[Records drawn from a dataset]

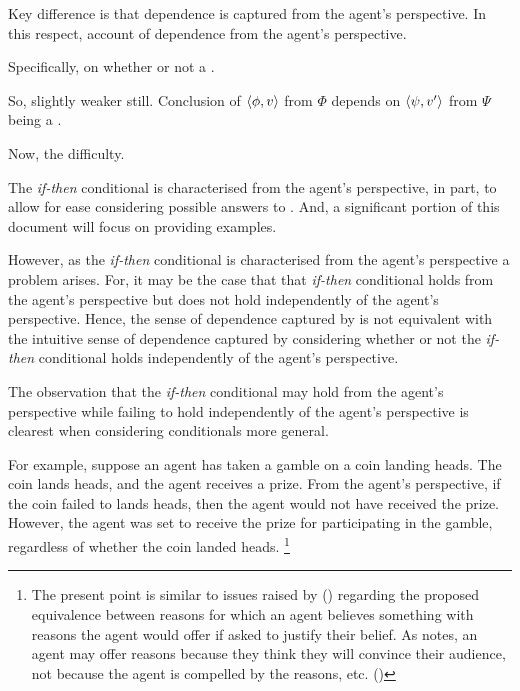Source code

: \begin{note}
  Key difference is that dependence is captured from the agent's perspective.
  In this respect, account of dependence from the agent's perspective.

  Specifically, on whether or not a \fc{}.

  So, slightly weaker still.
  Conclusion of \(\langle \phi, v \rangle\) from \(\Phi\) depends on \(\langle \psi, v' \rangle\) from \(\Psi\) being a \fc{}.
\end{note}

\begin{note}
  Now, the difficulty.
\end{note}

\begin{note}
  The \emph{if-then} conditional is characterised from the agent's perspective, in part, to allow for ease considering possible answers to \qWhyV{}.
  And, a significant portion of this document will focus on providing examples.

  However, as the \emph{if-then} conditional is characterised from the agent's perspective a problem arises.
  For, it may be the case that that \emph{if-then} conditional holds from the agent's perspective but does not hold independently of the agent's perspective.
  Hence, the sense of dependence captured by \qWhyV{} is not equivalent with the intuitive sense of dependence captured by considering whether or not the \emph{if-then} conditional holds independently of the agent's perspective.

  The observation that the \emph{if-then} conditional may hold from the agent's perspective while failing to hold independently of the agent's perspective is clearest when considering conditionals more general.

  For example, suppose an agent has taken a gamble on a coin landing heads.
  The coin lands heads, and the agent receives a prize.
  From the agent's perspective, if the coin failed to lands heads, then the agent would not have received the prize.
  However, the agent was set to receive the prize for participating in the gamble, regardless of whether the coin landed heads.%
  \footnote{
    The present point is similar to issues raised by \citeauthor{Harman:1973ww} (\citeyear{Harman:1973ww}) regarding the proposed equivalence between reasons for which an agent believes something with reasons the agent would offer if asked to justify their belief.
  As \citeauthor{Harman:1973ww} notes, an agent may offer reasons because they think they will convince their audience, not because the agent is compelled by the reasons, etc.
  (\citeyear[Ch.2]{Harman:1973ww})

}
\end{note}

---

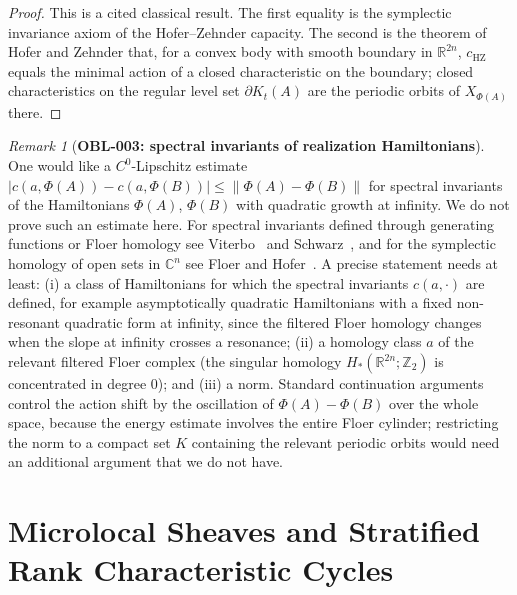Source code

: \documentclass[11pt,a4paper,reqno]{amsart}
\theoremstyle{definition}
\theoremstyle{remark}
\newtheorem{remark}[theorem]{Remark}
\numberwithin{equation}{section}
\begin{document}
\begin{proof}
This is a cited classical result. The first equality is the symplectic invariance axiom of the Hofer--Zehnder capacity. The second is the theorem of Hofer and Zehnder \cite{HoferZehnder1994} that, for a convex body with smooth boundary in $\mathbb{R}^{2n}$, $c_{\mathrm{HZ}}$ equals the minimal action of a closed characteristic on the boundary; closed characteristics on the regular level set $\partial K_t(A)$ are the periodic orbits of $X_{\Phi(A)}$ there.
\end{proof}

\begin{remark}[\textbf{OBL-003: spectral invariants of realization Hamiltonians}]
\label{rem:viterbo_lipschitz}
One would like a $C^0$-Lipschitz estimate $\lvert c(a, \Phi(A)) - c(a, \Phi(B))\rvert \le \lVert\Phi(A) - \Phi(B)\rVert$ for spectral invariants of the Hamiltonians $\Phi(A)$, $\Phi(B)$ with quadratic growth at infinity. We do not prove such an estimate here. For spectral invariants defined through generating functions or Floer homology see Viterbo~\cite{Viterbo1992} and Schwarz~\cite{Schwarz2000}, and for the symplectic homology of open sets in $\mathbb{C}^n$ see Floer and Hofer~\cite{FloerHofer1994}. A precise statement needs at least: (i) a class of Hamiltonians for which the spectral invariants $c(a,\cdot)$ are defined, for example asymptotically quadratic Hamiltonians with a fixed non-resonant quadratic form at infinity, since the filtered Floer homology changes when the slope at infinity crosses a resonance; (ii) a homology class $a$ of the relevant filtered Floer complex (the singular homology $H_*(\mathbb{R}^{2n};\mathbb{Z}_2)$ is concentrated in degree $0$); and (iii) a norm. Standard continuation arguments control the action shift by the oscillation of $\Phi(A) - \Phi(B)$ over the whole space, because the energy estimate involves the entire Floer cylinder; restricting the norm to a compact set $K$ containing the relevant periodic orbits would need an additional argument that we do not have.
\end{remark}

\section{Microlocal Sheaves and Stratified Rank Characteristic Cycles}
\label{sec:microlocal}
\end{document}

---

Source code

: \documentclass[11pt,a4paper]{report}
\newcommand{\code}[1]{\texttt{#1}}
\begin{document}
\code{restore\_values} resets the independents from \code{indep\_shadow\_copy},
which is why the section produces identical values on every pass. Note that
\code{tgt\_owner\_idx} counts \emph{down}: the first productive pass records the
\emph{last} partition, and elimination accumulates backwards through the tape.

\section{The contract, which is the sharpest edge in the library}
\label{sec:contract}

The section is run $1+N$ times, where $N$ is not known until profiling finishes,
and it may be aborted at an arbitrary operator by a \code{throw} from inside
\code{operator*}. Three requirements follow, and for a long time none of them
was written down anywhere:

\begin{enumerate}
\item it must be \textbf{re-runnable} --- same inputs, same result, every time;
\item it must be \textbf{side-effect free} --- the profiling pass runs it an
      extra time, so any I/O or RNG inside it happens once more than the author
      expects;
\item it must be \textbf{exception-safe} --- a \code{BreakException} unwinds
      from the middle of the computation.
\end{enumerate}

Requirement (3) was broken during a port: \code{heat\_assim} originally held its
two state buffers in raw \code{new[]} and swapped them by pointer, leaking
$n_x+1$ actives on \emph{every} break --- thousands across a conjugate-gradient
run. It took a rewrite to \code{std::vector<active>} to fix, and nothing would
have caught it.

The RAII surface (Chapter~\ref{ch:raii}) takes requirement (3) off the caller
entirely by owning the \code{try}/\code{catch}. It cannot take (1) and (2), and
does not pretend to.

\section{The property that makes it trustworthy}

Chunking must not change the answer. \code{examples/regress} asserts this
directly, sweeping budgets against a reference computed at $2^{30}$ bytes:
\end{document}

*What you need to do:*
In the records above, find every line that contains the word "prize" and copy it.

*Exercise answer:*
  The coin lands heads, and the agent receives a prize.
  From the agent's perspective, if the coin failed to lands heads, then the agent would not have received the prize.
  However, the agent was set to receive the prize for participating in the gamble, regardless of whether the coin landed heads.%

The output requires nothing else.